At least they were. I can’t bring myself to root against the Lakers in their current playoff series with the Phoenix Suns, but neither can I support them — unless the club formally repudiates Coach Phil Jackson’s endorsement of Arizona’s mean-spirited new anti-immigrant law.

Jackson’s support for the Arizona statute, which can only be enforced through impermissible racial profiling of Latinos, came to light on the eve of Monday’s first game in the series. Jackson was asked by an ESPN columnist what he thought of the Suns’ owner and players declaring their solidarity with the law’s opponents by wearing jerseys that read “Los Suns” during a game on Cinco de Mayo.
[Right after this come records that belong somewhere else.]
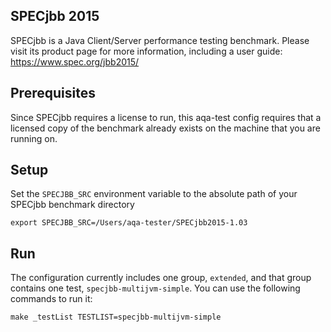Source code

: <!--
Licensed under the Apache License, Version 2.0 (the "License");
you may not use this file except in compliance with the License.
You may obtain a copy of the License at
[1]https://www.apache.org/licenses/LICENSE-2.0
Unless required by applicable law or agreed to in writing, software
distributed under the License is distributed on an "AS IS" BASIS,
WITHOUT WARRANTIES OR CONDITIONS OF ANY KIND, either express or implied.
See the License for the specific language governing permissions and
-->


## SPECjbb 2015

SPECjbb is a Java Client/Server performance testing benchmark. 
Please visit its product page for more information, including a user guide: https://www.spec.org/jbb2015/


## Prerequisites
Since SPECjbb requires a license to run, this aqa-test config requires that a licensed copy of the benchmark already exists on the machine that you are running on.

## Setup

Set the `SPECJBB_SRC` environment variable to the absolute path of your SPECjbb benchmark directory
```
export SPECJBB_SRC=/Users/aqa-tester/SPECjbb2015-1.03
```

## Run

The configuration currently includes one group, `extended`, and that group contains one test, `specjbb-multijvm-simple`. You can use the following commands to run it:
```
make _testList TESTLIST=specjbb-multijvm-simple
```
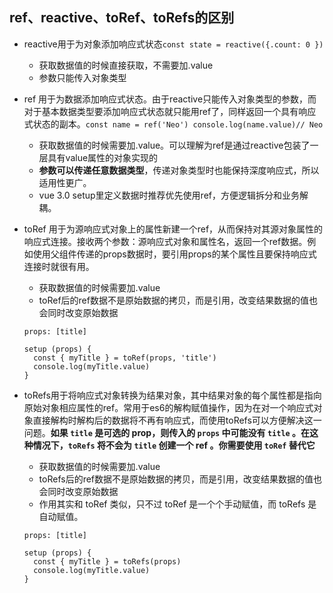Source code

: ## ref、reactive、toRef、toRefs的区别

* reactive用于为对象添加响应式状态`const state = reactive({.count: 0 })`

  * 获取数据值的时候直接获取，不需要加.value
  * 参数只能传入对象类型

* ref 用于为数据添加响应式状态。由于reactive只能传入对象类型的参数，而对于基本数据类型要添加响应式状态就只能用ref了，同样返回一个具有响应式状态的副本。`const name = ref('Neo') console.log(name.value)// Neo`

  * 获取数据值的时候需要加.value。可以理解为ref是通过reactive包装了一层具有value属性的对象实现的
  * **参数可以传递任意数据类型**，传递对象类型时也能保持深度响应式，所以适用性更广。
  * vue 3.0 setup里定义数据时推荐优先使用ref，方便逻辑拆分和业务解耦。

* toRef 用于为源响应式对象上的属性新建一个ref，从而保持对其源对象属性的响应式连接。接收两个参数：源响应式对象和属性名，返回一个ref数据。例如使用父组件传递的props数据时，要引用props的某个属性且要保持响应式连接时就很有用。

  * 获取数据值的时候需要加.value
  * toRef后的ref数据不是原始数据的拷贝，而是引用，改变结果数据的值也会同时改变原始数据

  ```vue
  props: [title]
  
  setup (props) {
  	const { myTitle } = toRef(props, 'title')
  	console.log(myTitle.value)
  }
  ```

  

* toRefs用于将响应式对象转换为结果对象，其中结果对象的每个属性都是指向原始对象相应属性的ref。常用于es6的解构赋值操作，因为在对一个响应式对象直接解构时解构后的数据将不再有响应式，而使用toRefs可以方便解决这一问题。**如果 `title` 是可选的 prop，则传入的 `props` 中可能没有 `title` 。在这种情况下，`toRefs` 将不会为 `title` 创建一个 ref 。你需要使用 `toRef` 替代它**

  * 获取数据值的时候需要加.value
  * toRefs后的ref数据不是原始数据的拷贝，而是引用，改变结果数据的值也会同时改变原始数据
  * 作用其实和 toRef 类似，只不过 toRef 是一个个手动赋值，而 toRefs 是自动赋值。

  ```vue
  props: [title]
  
  setup (props) {
  	const { myTitle } = toRefs(props)
  	console.log(myTitle.value)
  }
  ```

  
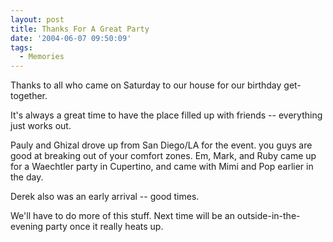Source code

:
 ```yaml
---
layout: post
title: Thanks For A Great Party
date: '2004-06-07 09:50:09'
tags:
  - Memories
---
```


Thanks to all who came on Saturday to our house for
our birthday get-together.

It's always a great time to have the place filled up
with friends -- everything just works out.

Pauly and Ghizal drove up from San Diego/LA for the
event. you guys are good at breaking out of your
comfort zones.
Em, Mark, and Ruby came up for a Waechtler party in
Cupertino, and came with Mimi and Pop earlier in the
day.

Derek also was an early arrival -- good times.

We'll have to do more of this stuff. Next time will
be an outside-in-the-evening party once it really
heats up.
The L.A. coach replied, “Am I crazy, or am I the only one that heard [the Arizona Legislature] say, ‘We just took the United States immigration law and adopted it to our state?’ ” Arizona lawmakers simply “gave it some teeth to be able to enforce it,” he said.

By contrast, Suns star Steve Nash, a two-time NBA most valuable player, has attacked the law as “terrible and totally misguided. I think [it] will encourage racial profiling and sets a very dangerous precedent.”

Jackson criticized Nash and the Suns for their public opposition to the measure. “I don’t think teams should get involved in the political stuff,” he said. “If I heard it right, the American people are really for stronger immigration laws.”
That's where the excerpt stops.